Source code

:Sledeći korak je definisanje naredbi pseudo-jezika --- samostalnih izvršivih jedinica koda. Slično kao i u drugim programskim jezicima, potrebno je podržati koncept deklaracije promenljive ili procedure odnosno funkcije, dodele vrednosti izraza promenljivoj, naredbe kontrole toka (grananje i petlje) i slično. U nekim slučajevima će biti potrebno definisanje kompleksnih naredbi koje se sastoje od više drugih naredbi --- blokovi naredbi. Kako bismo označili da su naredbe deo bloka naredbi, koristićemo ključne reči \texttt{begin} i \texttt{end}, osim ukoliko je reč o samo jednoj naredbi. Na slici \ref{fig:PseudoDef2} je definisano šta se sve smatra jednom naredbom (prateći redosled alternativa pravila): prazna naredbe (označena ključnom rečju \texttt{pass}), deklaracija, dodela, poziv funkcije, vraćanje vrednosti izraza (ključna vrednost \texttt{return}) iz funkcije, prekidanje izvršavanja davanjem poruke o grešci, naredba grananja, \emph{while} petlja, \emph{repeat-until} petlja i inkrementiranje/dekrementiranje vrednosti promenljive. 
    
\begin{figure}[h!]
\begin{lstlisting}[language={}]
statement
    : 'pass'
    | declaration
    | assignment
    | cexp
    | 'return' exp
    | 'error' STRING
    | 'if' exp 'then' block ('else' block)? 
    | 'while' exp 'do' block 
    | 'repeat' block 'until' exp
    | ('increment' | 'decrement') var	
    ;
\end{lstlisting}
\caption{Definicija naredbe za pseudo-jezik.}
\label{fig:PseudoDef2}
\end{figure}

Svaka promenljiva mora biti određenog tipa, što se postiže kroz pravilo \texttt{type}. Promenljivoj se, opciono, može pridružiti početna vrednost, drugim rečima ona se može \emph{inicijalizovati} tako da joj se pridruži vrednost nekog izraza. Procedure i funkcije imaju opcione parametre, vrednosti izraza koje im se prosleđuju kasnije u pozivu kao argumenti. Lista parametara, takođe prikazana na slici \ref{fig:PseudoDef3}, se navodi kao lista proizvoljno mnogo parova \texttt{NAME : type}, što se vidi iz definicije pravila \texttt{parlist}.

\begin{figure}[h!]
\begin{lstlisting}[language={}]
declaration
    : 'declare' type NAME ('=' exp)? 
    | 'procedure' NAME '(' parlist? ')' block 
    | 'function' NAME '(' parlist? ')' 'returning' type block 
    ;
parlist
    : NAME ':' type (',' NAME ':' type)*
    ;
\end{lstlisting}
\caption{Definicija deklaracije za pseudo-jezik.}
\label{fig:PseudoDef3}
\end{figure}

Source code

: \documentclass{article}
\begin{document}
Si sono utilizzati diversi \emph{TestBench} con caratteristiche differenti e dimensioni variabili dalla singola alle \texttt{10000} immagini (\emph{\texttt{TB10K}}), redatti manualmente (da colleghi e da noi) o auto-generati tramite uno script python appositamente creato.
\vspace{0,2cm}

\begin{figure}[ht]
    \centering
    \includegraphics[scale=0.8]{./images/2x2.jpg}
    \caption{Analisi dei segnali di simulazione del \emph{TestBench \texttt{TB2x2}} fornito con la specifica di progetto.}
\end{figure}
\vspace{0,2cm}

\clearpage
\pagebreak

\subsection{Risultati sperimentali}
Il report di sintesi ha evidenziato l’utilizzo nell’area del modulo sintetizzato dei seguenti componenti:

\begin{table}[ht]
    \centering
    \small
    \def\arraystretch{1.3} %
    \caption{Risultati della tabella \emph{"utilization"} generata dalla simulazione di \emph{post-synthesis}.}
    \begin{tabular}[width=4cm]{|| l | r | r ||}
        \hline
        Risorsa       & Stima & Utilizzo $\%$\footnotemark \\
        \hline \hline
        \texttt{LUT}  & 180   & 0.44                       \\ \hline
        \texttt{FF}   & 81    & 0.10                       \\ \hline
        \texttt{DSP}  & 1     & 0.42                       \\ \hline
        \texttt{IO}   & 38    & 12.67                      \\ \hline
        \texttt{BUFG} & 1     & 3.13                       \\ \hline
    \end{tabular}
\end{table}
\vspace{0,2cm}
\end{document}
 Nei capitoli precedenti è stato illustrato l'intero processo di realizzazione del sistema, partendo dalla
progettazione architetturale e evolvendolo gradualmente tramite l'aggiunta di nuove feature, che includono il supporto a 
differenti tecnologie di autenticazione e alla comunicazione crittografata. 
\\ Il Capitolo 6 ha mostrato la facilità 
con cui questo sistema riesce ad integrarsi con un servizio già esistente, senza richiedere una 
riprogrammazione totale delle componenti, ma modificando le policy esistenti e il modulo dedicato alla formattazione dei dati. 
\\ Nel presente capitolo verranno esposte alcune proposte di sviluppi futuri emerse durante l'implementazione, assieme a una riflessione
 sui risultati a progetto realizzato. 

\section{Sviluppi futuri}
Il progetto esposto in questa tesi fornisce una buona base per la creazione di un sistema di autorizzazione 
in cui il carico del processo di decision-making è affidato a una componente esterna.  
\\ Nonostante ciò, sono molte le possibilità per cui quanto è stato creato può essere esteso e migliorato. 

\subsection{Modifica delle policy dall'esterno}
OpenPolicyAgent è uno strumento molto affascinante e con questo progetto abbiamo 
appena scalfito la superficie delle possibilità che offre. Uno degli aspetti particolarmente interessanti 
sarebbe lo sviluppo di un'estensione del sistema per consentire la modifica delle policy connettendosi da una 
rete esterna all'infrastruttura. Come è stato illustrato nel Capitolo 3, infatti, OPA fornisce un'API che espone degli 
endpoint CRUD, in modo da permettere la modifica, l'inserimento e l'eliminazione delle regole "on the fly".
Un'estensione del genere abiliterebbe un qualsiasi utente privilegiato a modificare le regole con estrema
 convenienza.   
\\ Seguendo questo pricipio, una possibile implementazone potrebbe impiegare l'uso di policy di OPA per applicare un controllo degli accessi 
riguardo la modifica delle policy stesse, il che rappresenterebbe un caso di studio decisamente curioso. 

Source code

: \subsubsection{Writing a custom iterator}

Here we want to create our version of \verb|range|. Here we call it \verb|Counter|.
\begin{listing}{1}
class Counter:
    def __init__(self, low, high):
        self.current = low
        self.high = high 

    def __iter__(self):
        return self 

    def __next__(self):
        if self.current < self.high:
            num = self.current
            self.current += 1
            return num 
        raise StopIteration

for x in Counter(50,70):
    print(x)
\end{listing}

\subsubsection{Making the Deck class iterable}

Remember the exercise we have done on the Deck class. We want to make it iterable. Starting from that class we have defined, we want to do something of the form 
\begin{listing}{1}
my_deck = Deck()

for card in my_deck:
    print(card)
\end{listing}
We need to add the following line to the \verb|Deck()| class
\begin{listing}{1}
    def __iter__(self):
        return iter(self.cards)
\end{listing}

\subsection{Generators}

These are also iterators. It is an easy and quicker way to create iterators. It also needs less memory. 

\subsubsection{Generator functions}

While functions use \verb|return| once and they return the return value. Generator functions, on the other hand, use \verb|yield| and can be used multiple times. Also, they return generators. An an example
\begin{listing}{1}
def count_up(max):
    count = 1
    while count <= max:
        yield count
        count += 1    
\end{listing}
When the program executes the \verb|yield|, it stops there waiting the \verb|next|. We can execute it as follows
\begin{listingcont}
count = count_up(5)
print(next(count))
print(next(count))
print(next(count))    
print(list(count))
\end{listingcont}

******

- _ACTIVITY_
Across the entries above, tally the lines that contain the string "possibilità" and give that figure alone.

- _RESPONSE_
2